◆ Given entries
------------------------------------------------
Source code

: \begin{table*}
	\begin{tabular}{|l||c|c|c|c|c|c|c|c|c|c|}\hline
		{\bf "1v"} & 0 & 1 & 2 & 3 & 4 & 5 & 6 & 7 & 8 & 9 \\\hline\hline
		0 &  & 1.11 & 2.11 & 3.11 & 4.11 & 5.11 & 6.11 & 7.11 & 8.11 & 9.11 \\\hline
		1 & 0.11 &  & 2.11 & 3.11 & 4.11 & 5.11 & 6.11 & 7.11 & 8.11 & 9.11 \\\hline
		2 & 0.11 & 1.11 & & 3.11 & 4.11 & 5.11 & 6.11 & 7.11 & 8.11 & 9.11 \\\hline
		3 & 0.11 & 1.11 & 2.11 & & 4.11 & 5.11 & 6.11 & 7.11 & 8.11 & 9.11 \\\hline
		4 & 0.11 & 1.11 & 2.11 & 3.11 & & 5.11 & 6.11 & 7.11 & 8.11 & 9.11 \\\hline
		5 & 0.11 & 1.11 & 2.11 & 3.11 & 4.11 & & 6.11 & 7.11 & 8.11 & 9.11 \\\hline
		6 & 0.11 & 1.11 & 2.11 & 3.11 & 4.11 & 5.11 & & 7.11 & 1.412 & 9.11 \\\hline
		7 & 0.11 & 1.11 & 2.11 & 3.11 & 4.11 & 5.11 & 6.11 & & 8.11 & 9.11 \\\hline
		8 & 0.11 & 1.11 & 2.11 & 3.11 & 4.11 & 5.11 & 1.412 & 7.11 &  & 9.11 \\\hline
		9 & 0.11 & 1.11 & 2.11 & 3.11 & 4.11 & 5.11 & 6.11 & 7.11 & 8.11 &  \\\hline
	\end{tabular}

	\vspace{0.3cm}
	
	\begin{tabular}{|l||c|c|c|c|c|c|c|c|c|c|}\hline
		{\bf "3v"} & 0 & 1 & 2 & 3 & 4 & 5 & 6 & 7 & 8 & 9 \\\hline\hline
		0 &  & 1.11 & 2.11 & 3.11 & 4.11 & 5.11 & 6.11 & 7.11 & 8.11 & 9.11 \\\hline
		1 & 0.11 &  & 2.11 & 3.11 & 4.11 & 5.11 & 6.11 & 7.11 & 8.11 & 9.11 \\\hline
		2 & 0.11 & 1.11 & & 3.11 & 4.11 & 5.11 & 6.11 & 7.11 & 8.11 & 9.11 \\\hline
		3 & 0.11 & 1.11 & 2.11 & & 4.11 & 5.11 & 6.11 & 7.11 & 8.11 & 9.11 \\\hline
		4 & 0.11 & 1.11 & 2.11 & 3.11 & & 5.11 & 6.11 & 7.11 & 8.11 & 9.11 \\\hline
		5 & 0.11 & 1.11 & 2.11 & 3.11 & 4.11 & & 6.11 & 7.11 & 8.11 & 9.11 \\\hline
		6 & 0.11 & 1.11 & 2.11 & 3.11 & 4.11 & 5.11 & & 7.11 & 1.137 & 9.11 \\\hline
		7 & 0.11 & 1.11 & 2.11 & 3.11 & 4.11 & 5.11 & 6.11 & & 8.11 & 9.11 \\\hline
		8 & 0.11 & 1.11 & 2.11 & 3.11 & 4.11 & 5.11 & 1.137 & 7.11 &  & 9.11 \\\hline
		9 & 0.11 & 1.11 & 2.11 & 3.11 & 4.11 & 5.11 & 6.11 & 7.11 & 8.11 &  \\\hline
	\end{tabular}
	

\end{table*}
------------------------------------------------
◆ Activity
The full listing above should be repeated without omission.

◆ Worked solution
Source code

: \begin{table*}
	\begin{tabular}{|l||c|c|c|c|c|c|c|c|c|c|}\hline
		{\bf "1v"} & 0 & 1 & 2 & 3 & 4 & 5 & 6 & 7 & 8 & 9 \\\hline\hline
		0 &  & 1.11 & 2.11 & 3.11 & 4.11 & 5.11 & 6.11 & 7.11 & 8.11 & 9.11 \\\hline
		1 & 0.11 &  & 2.11 & 3.11 & 4.11 & 5.11 & 6.11 & 7.11 & 8.11 & 9.11 \\\hline
		2 & 0.11 & 1.11 & & 3.11 & 4.11 & 5.11 & 6.11 & 7.11 & 8.11 & 9.11 \\\hline
		3 & 0.11 & 1.11 & 2.11 & & 4.11 & 5.11 & 6.11 & 7.11 & 8.11 & 9.11 \\\hline
		4 & 0.11 & 1.11 & 2.11 & 3.11 & & 5.11 & 6.11 & 7.11 & 8.11 & 9.11 \\\hline
		5 & 0.11 & 1.11 & 2.11 & 3.11 & 4.11 & & 6.11 & 7.11 & 8.11 & 9.11 \\\hline
		6 & 0.11 & 1.11 & 2.11 & 3.11 & 4.11 & 5.11 & & 7.11 & 1.412 & 9.11 \\\hline
		7 & 0.11 & 1.11 & 2.11 & 3.11 & 4.11 & 5.11 & 6.11 & & 8.11 & 9.11 \\\hline
		8 & 0.11 & 1.11 & 2.11 & 3.11 & 4.11 & 5.11 & 1.412 & 7.11 &  & 9.11 \\\hline
		9 & 0.11 & 1.11 & 2.11 & 3.11 & 4.11 & 5.11 & 6.11 & 7.11 & 8.11 &  \\\hline
	\end{tabular}

	\vspace{0.3cm}
	
	\begin{tabular}{|l||c|c|c|c|c|c|c|c|c|c|}\hline
		{\bf "3v"} & 0 & 1 & 2 & 3 & 4 & 5 & 6 & 7 & 8 & 9 \\\hline\hline
		0 &  & 1.11 & 2.11 & 3.11 & 4.11 & 5.11 & 6.11 & 7.11 & 8.11 & 9.11 \\\hline
		1 & 0.11 &  & 2.11 & 3.11 & 4.11 & 5.11 & 6.11 & 7.11 & 8.11 & 9.11 \\\hline
		2 & 0.11 & 1.11 & & 3.11 & 4.11 & 5.11 & 6.11 & 7.11 & 8.11 & 9.11 \\\hline
		3 & 0.11 & 1.11 & 2.11 & & 4.11 & 5.11 & 6.11 & 7.11 & 8.11 & 9.11 \\\hline
		4 & 0.11 & 1.11 & 2.11 & 3.11 & & 5.11 & 6.11 & 7.11 & 8.11 & 9.11 \\\hline
		5 & 0.11 & 1.11 & 2.11 & 3.11 & 4.11 & & 6.11 & 7.11 & 8.11 & 9.11 \\\hline
		6 & 0.11 & 1.11 & 2.11 & 3.11 & 4.11 & 5.11 & & 7.11 & 1.137 & 9.11 \\\hline
		7 & 0.11 & 1.11 & 2.11 & 3.11 & 4.11 & 5.11 & 6.11 & & 8.11 & 9.11 \\\hline
		8 & 0.11 & 1.11 & 2.11 & 3.11 & 4.11 & 5.11 & 1.137 & 7.11 &  & 9.11 \\\hline
		9 & 0.11 & 1.11 & 2.11 & 3.11 & 4.11 & 5.11 & 6.11 & 7.11 & 8.11 &  \\\hline
	\end{tabular}
	

\end{table*}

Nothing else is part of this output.